YOUR INSTRUCTIONS: Search the records below for the word "models". Copy each line where it occurs.

[Rendered images with source text]
━━━━━━━━━━

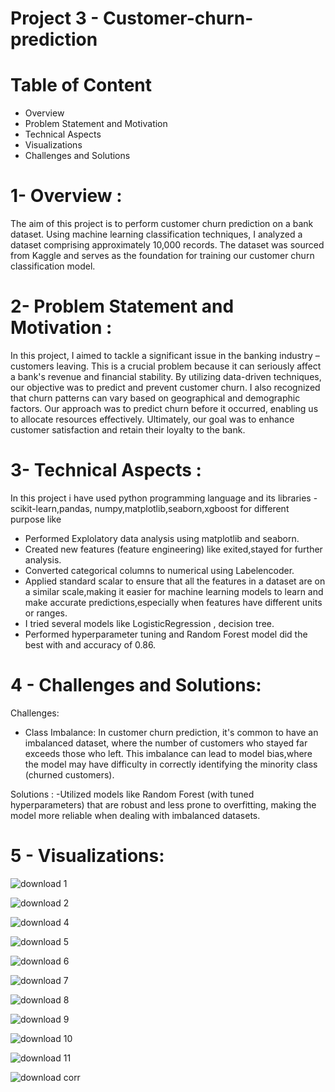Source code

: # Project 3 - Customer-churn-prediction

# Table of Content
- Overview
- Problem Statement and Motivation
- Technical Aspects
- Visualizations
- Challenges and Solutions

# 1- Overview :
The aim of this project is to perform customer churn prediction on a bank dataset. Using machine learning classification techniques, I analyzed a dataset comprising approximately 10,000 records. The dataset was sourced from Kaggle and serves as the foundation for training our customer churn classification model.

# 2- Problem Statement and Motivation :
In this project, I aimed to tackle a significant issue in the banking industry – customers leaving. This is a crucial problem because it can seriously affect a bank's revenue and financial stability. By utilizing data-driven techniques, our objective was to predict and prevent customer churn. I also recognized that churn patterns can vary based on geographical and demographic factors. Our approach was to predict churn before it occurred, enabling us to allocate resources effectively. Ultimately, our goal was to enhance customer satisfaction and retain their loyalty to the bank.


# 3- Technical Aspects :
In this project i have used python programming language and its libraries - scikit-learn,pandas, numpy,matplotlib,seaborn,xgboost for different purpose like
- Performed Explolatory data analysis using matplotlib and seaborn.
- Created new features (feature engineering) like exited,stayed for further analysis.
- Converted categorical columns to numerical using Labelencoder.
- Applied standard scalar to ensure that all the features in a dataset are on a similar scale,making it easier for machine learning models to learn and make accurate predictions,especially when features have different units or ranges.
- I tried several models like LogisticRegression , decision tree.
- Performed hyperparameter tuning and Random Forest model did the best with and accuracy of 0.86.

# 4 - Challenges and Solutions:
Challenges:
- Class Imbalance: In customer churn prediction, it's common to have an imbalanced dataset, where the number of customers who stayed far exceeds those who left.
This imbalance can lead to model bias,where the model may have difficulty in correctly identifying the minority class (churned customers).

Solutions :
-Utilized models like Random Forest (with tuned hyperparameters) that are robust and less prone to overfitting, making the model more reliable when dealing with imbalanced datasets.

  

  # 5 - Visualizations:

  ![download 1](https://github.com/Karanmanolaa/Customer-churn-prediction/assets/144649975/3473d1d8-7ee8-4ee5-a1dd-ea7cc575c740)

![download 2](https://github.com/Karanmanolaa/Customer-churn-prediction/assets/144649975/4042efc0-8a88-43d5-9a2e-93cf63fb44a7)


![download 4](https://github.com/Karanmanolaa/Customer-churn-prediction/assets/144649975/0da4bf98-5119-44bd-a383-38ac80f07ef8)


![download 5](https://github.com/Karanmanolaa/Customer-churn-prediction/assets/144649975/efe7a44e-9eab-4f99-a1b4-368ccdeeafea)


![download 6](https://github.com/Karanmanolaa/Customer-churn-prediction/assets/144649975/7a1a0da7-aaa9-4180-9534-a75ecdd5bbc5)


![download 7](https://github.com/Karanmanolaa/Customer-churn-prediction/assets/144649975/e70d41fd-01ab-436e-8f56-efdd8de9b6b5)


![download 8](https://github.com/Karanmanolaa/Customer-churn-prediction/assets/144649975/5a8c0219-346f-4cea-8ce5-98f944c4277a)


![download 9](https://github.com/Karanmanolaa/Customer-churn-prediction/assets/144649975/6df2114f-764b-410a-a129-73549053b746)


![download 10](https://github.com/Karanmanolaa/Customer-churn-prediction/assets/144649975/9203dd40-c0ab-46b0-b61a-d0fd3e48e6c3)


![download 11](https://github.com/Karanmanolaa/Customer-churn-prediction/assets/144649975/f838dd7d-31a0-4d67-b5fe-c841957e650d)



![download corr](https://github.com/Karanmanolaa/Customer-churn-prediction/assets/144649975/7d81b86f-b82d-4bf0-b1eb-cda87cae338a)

━━━━━━━━━━

TASK ANSWER:
- Applied standard scalar to ensure that all the features in a dataset are on a similar scale,making it easier for machine learning models to learn and make accurate predictions,especially when features have different units or ranges.
- I tried several models like LogisticRegression , decision tree.
-Utilized models like Random Forest (with tuned hyperparameters) that are robust and less prone to overfitting, making the model more reliable when dealing with imbalanced datasets.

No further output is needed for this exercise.